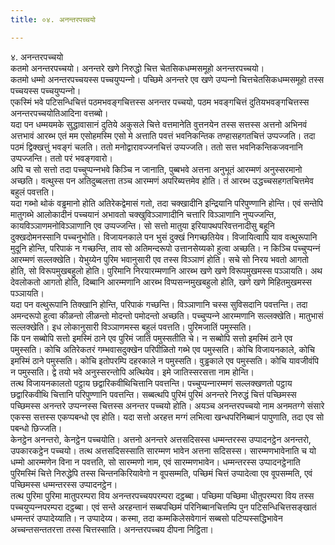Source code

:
 ```yaml
---
title: ०४. अनन्तरपच्‍चयो

---
```

४. अनन्तरपच्‍चयो  
कतमो अनन्तरपच्‍चयो। अनन्तरे खणे निरुद्धो चित्त चेतसिकधम्मसमूहो अनन्तरपच्‍चयो।  
कतमो धम्मो अनन्तरपच्‍चयस्स पच्‍चयुप्पन्‍नो। पच्छिमे अनन्तरे एव खणे उप्पन्‍नो चित्तचेतसिकधम्मसमूहो तस्स पच्‍चयस्स पच्‍चयुप्पन्‍नो।  
एकस्मिं भवे पटिसन्धिचित्तं पठमभवङ्गचित्तस्स अनन्तर पच्‍चयो, पठम भवङ्गचित्तं दुतियभवङ्गचित्तस्स अनन्तरपच्‍चयोतिआदिना वत्तब्बो।  
यदा पन धम्मयमके सुद्धावासानं दुतिये अकुसले चित्ते वत्तमानेति वुत्तनयेन तस्स सत्तस्स अत्तनो अभिनवं अत्तभावं आरब्भ एतं मम एसोहमस्मि एसो मे अत्ताति पवत्तं भवनिकन्तिक तण्हासहगतचित्तं उप्पज्‍जति। तदा पठमं द्विक्खत्तुं भवङ्गं चलति। ततो मनोद्वारावज्‍जनचित्तं उप्पज्‍जति। ततो सत्त भवनिकन्तिकजवनानि उप्पज्‍जन्ति। ततो परं भवङ्गवारो।  
अपि च सो सत्तो तदा पच्‍चुप्पन्‍नभवे किञ्‍चि न जानाति, पुब्बभवे अत्तना अनुभूतं आरम्मणं अनुस्सरमानो अच्छति। वत्थुस्स पन अतिदुब्बलत्ता तञ्‍च आरम्मणं अपरिब्यत्तमेव होति। तं आरब्भ उद्धच्‍चसहगतचित्तमेव बहुलं पवत्तति।  
यदा गब्भो थोकं वड्ढमानो होति अतिरेकद्वेमासं गतो, तदा चक्खादीनि इन्द्रियानि परिपुण्णानि होन्ति। एवं सन्तेपि मातुगब्भे आलोकादीनं पच्‍चयानं अभावतो चक्खुविञ्‍ञाणादीनि चत्तारि विञ्‍ञाणानि नुप्पज्‍जन्ति, कायविञ्‍ञाणमनोविञ्‍ञाणानि एव उप्पज्‍जन्ति। सो सत्तो मातुया इरियापथपरिवत्तनादीसु बहूनि दुक्खदोमनस्सानि पच्‍चनुभोति। विजायनकाले पन भुसं दुक्खं निगच्छतियेव। विजायित्वापि याव वत्थुरूपानि मुदूनि होन्ति, परिपाकं न गच्छन्ति, ताव सो अतिमन्दरूपो उत्तानसेय्यको हुत्वा अच्छति। न किञ्‍चि पच्‍चुप्पन्‍नं आरम्मणं सल्‍लक्खेति। येभुय्येन पुरिम भवानुसारी एव तस्स विञ्‍ञाणं होति। सचे सो निरय भवतो आगतो होति, सो विरूपमुखबहुलो होति। पुरिमानि निरयारम्मणानि आरब्भ खणे खणे विरूपमुखमस्स पञ्‍ञायति। अथ देवलोकतो आगतो होति, दिब्बानि आरम्मणानि आरब्भ विप्पसन्‍नमुखबहुलो होति, खणे खणे मिहितमुखमस्स पञ्‍ञायति।  
यदा पन वत्थुरूपानि तिक्खानि होन्ति, परिपाकं गच्छन्ति। विञ्‍ञाणानि चस्स सुविसदानि पवत्तन्ति। तदा अमन्दरूपो हुत्वा कीळन्तो लीळन्तो मोदन्तो पमोदन्तो अच्छति। पच्‍चुप्पन्‍ने आरम्मणानि सल्‍लक्खेति। मातुभासं सल्‍लक्खेति। इध लोकानुसारी विञ्‍ञाणमस्स बहुलं पवत्तति। पुरिमजातिं पमुस्सति।  
किं पन सब्बोपि सत्तो इमस्मिं ठाने एव पुरिमं जातिं पमुस्सतीति चे। न सब्बोपि सत्तो इमस्मिं ठाने एव पमुस्सति। कोचि अतिरेकतरं गम्भवासदुक्खेन परिपीळितो गब्भे एव पमुस्सति। कोचि विजायनकाले, कोचि इमस्मिं ठाने पमुस्सति। कोचि इतोपरम्पि दहरकाले न पमुस्सति। वुड्ढकाले एव पमुस्सति। कोचि यावजीवंपि न पमुस्सति। द्वे तयो भवे अनुस्सरन्तोपि अत्थियेव। इमे जातिस्सरसत्ता नाम होन्ति।  
तत्थ विजायनकालतो पट्ठाय छद्वारिकवीथिचित्तानि पवत्तन्ति। पच्‍चुप्पन्‍नारम्मणं सल्‍लक्खणतो पट्ठाय छद्वारिकवीथि चित्तानि परिपुण्णानि पवत्तन्ति। सब्बत्थपि पुरिमं पुरिमं अनन्तरे निरुद्धं चित्तं पच्छिमस्स पच्छिमस्स अनन्तरे उप्पन्‍नस्स चित्तस्स अनन्तर पच्‍चयो होति। अयञ्‍च अनन्तरपच्‍चयो नाम अनमतग्गे संसारे एकस्स सत्तस्स एकप्पबन्धो एव होति। यदा सत्तो अरहत्त मग्गं लभित्वा खन्धपरिनिब्बानं पापुणाति, तदा एव सो पबन्धो छिज्‍जति।  
केनट्ठेन अनन्तरो, केनट्ठेन पच्‍चयोति। अत्तनो अनन्तरे अत्तसदिसस्स धम्मन्तरस्स उप्पादनट्ठेन अनन्तरो, उपकारकट्ठेन पच्‍चयो। तत्थ अत्तसदिसस्साति सारम्मण भावेन अत्तना सदिसस्स। सारम्मणभावेनाति च यो धम्मो आरम्मणेन विना न पवत्तति, सो सारम्मणो नाम, एवं सारम्मणभावेन। धम्मन्तरस्स उप्पादनट्ठेनाति पुरिमस्मिं चित्ते निरुद्धेपि तस्स चिन्तनकिरियावेगो न वूपसम्मति, पच्छिमं चित्तं उप्पादेत्वा एव वूपसम्मति, एवं पच्छिमस्स धम्मन्तरस्स उप्पादनट्ठेन।  
तत्थ पुरिमा पुरिमा मातुपरम्परा विय अनन्तरपच्‍चयपरम्परा दट्ठब्बा। पच्छिमा पच्छिमा धीतुपरम्परा विय तस्स पच्‍चयुप्पन्‍नपरम्परा दट्ठब्बा। एवं सन्ते अरहन्तानं सब्बपच्छिमं परिनिब्बानचित्तम्पि पुन पटिसन्धिचित्तसङ्खातं धम्मन्तरं उप्पादेय्याति। न उप्पादेय्य। कस्मा, तदा कम्मकिलेसवेगानं सब्बसो पटिप्पस्सद्धिभावेन अच्‍चन्तसन्ततरत्ता तस्स चित्तस्साति। अनन्तरपच्‍चय दीपना निट्ठिता।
§
THE TASK -> Your answer should copy the listing word for word, with no pictures in it.

RESULT FOR THIS TASK ->
Source code

:
 ```yaml
---
title: ०४. अनन्तरपच्‍चयो

---
```

४. अनन्तरपच्‍चयो  
कतमो अनन्तरपच्‍चयो। अनन्तरे खणे निरुद्धो चित्त चेतसिकधम्मसमूहो अनन्तरपच्‍चयो।  
कतमो धम्मो अनन्तरपच्‍चयस्स पच्‍चयुप्पन्‍नो। पच्छिमे अनन्तरे एव खणे उप्पन्‍नो चित्तचेतसिकधम्मसमूहो तस्स पच्‍चयस्स पच्‍चयुप्पन्‍नो।  
एकस्मिं भवे पटिसन्धिचित्तं पठमभवङ्गचित्तस्स अनन्तर पच्‍चयो, पठम भवङ्गचित्तं दुतियभवङ्गचित्तस्स अनन्तरपच्‍चयोतिआदिना वत्तब्बो।  
यदा पन धम्मयमके सुद्धावासानं दुतिये अकुसले चित्ते वत्तमानेति वुत्तनयेन तस्स सत्तस्स अत्तनो अभिनवं अत्तभावं आरब्भ एतं मम एसोहमस्मि एसो मे अत्ताति पवत्तं भवनिकन्तिक तण्हासहगतचित्तं उप्पज्‍जति। तदा पठमं द्विक्खत्तुं भवङ्गं चलति। ततो मनोद्वारावज्‍जनचित्तं उप्पज्‍जति। ततो सत्त भवनिकन्तिकजवनानि उप्पज्‍जन्ति। ततो परं भवङ्गवारो।  
अपि च सो सत्तो तदा पच्‍चुप्पन्‍नभवे किञ्‍चि न जानाति, पुब्बभवे अत्तना अनुभूतं आरम्मणं अनुस्सरमानो अच्छति। वत्थुस्स पन अतिदुब्बलत्ता तञ्‍च आरम्मणं अपरिब्यत्तमेव होति। तं आरब्भ उद्धच्‍चसहगतचित्तमेव बहुलं पवत्तति।  
यदा गब्भो थोकं वड्ढमानो होति अतिरेकद्वेमासं गतो, तदा चक्खादीनि इन्द्रियानि परिपुण्णानि होन्ति। एवं सन्तेपि मातुगब्भे आलोकादीनं पच्‍चयानं अभावतो चक्खुविञ्‍ञाणादीनि चत्तारि विञ्‍ञाणानि नुप्पज्‍जन्ति, कायविञ्‍ञाणमनोविञ्‍ञाणानि एव उप्पज्‍जन्ति। सो सत्तो मातुया इरियापथपरिवत्तनादीसु बहूनि दुक्खदोमनस्सानि पच्‍चनुभोति। विजायनकाले पन भुसं दुक्खं निगच्छतियेव। विजायित्वापि याव वत्थुरूपानि मुदूनि होन्ति, परिपाकं न गच्छन्ति, ताव सो अतिमन्दरूपो उत्तानसेय्यको हुत्वा अच्छति। न किञ्‍चि पच्‍चुप्पन्‍नं आरम्मणं सल्‍लक्खेति। येभुय्येन पुरिम भवानुसारी एव तस्स विञ्‍ञाणं होति। सचे सो निरय भवतो आगतो होति, सो विरूपमुखबहुलो होति। पुरिमानि निरयारम्मणानि आरब्भ खणे खणे विरूपमुखमस्स पञ्‍ञायति। अथ देवलोकतो आगतो होति, दिब्बानि आरम्मणानि आरब्भ विप्पसन्‍नमुखबहुलो होति, खणे खणे मिहितमुखमस्स पञ्‍ञायति।  
यदा पन वत्थुरूपानि तिक्खानि होन्ति, परिपाकं गच्छन्ति। विञ्‍ञाणानि चस्स सुविसदानि पवत्तन्ति। तदा अमन्दरूपो हुत्वा कीळन्तो लीळन्तो मोदन्तो पमोदन्तो अच्छति। पच्‍चुप्पन्‍ने आरम्मणानि सल्‍लक्खेति। मातुभासं सल्‍लक्खेति। इध लोकानुसारी विञ्‍ञाणमस्स बहुलं पवत्तति। पुरिमजातिं पमुस्सति।  
किं पन सब्बोपि सत्तो इमस्मिं ठाने एव पुरिमं जातिं पमुस्सतीति चे। न सब्बोपि सत्तो इमस्मिं ठाने एव पमुस्सति। कोचि अतिरेकतरं गम्भवासदुक्खेन परिपीळितो गब्भे एव पमुस्सति। कोचि विजायनकाले, कोचि इमस्मिं ठाने पमुस्सति। कोचि इतोपरम्पि दहरकाले न पमुस्सति। वुड्ढकाले एव पमुस्सति। कोचि यावजीवंपि न पमुस्सति। द्वे तयो भवे अनुस्सरन्तोपि अत्थियेव। इमे जातिस्सरसत्ता नाम होन्ति।  
तत्थ विजायनकालतो पट्ठाय छद्वारिकवीथिचित्तानि पवत्तन्ति। पच्‍चुप्पन्‍नारम्मणं सल्‍लक्खणतो पट्ठाय छद्वारिकवीथि चित्तानि परिपुण्णानि पवत्तन्ति। सब्बत्थपि पुरिमं पुरिमं अनन्तरे निरुद्धं चित्तं पच्छिमस्स पच्छिमस्स अनन्तरे उप्पन्‍नस्स चित्तस्स अनन्तर पच्‍चयो होति। अयञ्‍च अनन्तरपच्‍चयो नाम अनमतग्गे संसारे एकस्स सत्तस्स एकप्पबन्धो एव होति। यदा सत्तो अरहत्त मग्गं लभित्वा खन्धपरिनिब्बानं पापुणाति, तदा एव सो पबन्धो छिज्‍जति।  
केनट्ठेन अनन्तरो, केनट्ठेन पच्‍चयोति। अत्तनो अनन्तरे अत्तसदिसस्स धम्मन्तरस्स उप्पादनट्ठेन अनन्तरो, उपकारकट्ठेन पच्‍चयो। तत्थ अत्तसदिसस्साति सारम्मण भावेन अत्तना सदिसस्स। सारम्मणभावेनाति च यो धम्मो आरम्मणेन विना न पवत्तति, सो सारम्मणो नाम, एवं सारम्मणभावेन। धम्मन्तरस्स उप्पादनट्ठेनाति पुरिमस्मिं चित्ते निरुद्धेपि तस्स चिन्तनकिरियावेगो न वूपसम्मति, पच्छिमं चित्तं उप्पादेत्वा एव वूपसम्मति, एवं पच्छिमस्स धम्मन्तरस्स उप्पादनट्ठेन।  
तत्थ पुरिमा पुरिमा मातुपरम्परा विय अनन्तरपच्‍चयपरम्परा दट्ठब्बा। पच्छिमा पच्छिमा धीतुपरम्परा विय तस्स पच्‍चयुप्पन्‍नपरम्परा दट्ठब्बा। एवं सन्ते अरहन्तानं सब्बपच्छिमं परिनिब्बानचित्तम्पि पुन पटिसन्धिचित्तसङ्खातं धम्मन्तरं उप्पादेय्याति। न उप्पादेय्य। कस्मा, तदा कम्मकिलेसवेगानं सब्बसो पटिप्पस्सद्धिभावेन अच्‍चन्तसन्ततरत्ता तस्स चित्तस्साति। अनन्तरपच्‍चय दीपना निट्ठिता।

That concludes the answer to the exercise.